[Records from a dataset]
--- START ---

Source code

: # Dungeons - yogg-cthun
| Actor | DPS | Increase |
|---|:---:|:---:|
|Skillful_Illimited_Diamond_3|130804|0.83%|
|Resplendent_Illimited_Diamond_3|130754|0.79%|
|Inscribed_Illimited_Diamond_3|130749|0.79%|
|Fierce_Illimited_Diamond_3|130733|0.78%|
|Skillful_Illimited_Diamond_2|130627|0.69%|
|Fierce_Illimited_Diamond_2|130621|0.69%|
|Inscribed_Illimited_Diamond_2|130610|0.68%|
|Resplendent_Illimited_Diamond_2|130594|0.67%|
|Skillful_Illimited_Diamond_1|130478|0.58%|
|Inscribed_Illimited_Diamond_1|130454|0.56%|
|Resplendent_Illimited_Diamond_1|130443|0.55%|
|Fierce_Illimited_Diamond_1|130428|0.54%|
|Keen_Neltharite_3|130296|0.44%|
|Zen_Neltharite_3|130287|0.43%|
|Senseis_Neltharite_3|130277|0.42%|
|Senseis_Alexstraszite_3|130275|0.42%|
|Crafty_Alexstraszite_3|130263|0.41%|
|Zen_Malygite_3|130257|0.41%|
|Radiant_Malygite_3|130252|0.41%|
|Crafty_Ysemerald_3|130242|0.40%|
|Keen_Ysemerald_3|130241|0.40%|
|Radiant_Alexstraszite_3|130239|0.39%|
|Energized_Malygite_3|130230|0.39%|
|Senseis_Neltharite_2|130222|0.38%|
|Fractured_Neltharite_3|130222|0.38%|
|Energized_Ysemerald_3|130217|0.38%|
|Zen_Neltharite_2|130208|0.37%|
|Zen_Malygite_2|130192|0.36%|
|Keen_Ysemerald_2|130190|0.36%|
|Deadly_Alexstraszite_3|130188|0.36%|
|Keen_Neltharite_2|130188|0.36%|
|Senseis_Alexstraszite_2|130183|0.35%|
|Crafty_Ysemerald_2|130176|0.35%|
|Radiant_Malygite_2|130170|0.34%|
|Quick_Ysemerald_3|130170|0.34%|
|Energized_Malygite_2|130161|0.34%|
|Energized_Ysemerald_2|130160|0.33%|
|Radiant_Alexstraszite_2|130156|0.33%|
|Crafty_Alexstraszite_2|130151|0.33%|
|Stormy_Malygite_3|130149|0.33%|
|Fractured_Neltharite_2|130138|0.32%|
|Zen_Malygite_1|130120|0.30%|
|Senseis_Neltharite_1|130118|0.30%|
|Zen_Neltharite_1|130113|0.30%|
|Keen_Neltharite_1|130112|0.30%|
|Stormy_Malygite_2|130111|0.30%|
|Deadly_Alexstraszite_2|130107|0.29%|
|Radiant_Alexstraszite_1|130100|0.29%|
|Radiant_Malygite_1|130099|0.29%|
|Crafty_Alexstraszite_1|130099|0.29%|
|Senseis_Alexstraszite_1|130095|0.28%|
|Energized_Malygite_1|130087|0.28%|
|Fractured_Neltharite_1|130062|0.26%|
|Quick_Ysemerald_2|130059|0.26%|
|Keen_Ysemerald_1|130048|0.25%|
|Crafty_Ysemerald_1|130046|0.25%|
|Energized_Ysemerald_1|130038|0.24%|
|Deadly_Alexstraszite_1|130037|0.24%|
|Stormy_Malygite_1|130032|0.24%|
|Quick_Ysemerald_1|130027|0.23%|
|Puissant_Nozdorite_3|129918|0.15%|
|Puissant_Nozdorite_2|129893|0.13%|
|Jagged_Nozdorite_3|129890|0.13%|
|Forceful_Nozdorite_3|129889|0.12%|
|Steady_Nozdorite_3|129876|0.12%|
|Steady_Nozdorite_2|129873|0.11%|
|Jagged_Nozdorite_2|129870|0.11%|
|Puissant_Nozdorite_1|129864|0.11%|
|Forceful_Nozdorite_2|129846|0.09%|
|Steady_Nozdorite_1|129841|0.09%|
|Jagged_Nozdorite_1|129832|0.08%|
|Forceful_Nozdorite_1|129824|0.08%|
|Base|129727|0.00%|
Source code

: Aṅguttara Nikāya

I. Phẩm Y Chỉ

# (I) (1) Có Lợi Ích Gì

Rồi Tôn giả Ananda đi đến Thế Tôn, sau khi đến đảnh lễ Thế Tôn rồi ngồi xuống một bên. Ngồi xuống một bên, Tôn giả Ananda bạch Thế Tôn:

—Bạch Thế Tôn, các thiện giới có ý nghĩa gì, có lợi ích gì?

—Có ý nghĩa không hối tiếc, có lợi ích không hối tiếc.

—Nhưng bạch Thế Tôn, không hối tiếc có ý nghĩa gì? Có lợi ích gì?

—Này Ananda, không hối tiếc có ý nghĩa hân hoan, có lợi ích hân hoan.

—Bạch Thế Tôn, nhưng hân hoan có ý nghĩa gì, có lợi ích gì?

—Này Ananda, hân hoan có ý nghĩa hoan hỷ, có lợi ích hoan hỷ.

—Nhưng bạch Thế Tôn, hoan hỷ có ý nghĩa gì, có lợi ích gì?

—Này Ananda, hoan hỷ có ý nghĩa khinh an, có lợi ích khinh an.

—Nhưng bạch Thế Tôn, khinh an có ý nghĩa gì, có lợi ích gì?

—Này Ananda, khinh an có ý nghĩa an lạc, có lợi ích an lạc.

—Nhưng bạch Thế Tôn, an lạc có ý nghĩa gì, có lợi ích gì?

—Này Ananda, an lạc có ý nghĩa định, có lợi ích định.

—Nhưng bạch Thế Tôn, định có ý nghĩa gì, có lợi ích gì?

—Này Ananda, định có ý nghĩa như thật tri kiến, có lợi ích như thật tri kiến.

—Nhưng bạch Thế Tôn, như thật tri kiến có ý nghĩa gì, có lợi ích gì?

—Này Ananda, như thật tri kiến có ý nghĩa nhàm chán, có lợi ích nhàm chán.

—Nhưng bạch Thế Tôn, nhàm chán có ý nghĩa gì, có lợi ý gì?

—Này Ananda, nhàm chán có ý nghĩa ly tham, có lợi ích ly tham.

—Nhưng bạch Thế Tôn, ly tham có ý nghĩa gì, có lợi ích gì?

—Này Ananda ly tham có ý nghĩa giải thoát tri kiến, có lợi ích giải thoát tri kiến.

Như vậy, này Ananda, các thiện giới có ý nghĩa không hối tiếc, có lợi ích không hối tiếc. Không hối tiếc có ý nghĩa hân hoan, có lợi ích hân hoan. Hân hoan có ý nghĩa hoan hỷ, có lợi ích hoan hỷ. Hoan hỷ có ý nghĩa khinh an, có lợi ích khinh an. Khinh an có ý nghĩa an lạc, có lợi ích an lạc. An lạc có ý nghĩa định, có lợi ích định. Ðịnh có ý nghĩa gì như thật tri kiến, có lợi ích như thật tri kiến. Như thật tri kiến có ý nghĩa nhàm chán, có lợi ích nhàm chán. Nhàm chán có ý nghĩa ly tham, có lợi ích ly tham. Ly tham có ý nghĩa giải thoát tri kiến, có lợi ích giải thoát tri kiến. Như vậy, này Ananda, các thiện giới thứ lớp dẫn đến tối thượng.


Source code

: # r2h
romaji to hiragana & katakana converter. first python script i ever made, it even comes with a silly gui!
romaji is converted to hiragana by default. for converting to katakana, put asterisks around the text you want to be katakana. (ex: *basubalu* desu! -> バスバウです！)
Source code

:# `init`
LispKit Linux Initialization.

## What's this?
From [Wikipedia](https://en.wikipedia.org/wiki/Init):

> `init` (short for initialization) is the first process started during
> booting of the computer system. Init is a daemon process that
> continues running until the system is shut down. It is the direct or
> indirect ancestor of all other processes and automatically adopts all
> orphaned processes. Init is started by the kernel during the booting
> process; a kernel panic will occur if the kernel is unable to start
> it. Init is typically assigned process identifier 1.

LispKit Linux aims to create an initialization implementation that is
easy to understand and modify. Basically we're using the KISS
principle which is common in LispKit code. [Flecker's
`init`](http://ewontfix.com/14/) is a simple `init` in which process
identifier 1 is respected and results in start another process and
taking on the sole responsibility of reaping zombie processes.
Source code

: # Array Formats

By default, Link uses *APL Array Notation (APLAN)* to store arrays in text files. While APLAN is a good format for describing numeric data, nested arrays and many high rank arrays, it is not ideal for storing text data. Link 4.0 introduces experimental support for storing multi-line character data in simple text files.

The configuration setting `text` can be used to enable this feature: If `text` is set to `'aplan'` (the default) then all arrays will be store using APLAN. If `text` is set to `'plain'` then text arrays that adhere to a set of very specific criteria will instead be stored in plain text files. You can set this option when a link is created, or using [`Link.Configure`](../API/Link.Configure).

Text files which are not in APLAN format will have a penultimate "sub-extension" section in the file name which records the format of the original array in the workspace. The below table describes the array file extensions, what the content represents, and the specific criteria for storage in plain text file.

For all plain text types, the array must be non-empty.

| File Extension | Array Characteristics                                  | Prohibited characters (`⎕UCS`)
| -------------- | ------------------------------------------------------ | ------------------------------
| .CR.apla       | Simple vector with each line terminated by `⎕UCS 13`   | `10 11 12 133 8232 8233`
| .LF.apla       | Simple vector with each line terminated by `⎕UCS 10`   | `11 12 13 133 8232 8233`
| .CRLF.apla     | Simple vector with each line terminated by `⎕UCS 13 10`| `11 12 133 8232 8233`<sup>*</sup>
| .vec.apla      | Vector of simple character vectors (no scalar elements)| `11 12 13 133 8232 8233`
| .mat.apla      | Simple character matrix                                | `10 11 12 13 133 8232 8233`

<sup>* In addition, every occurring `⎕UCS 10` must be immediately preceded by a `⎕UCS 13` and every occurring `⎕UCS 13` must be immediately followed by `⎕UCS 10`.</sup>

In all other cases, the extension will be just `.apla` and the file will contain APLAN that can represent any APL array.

--- END ---

Examine the records and pull out every line where the string "APLAN" occurs.

By default, Link uses *APL Array Notation (APLAN)* to store arrays in text files. While APLAN is a good format for describing numeric data, nested arrays and many high rank arrays, it is not ideal for storing text data. Link 4.0 introduces experimental support for storing multi-line character data in simple text files.
The configuration setting `text` can be used to enable this feature: If `text` is set to `'aplan'` (the default) then all arrays will be store using APLAN. If `text` is set to `'plain'` then text arrays that adhere to a set of very specific criteria will instead be stored in plain text files. You can set this option when a link is created, or using [`Link.Configure`](../API/Link.Configure).
Text files which are not in APLAN format will have a penultimate "sub-extension" section in the file name which records the format of the original array in the workspace. The below table describes the array file extensions, what the content represents, and the specific criteria for storage in plain text file.
In all other cases, the extension will be just `.apla` and the file will contain APLAN that can represent any APL array.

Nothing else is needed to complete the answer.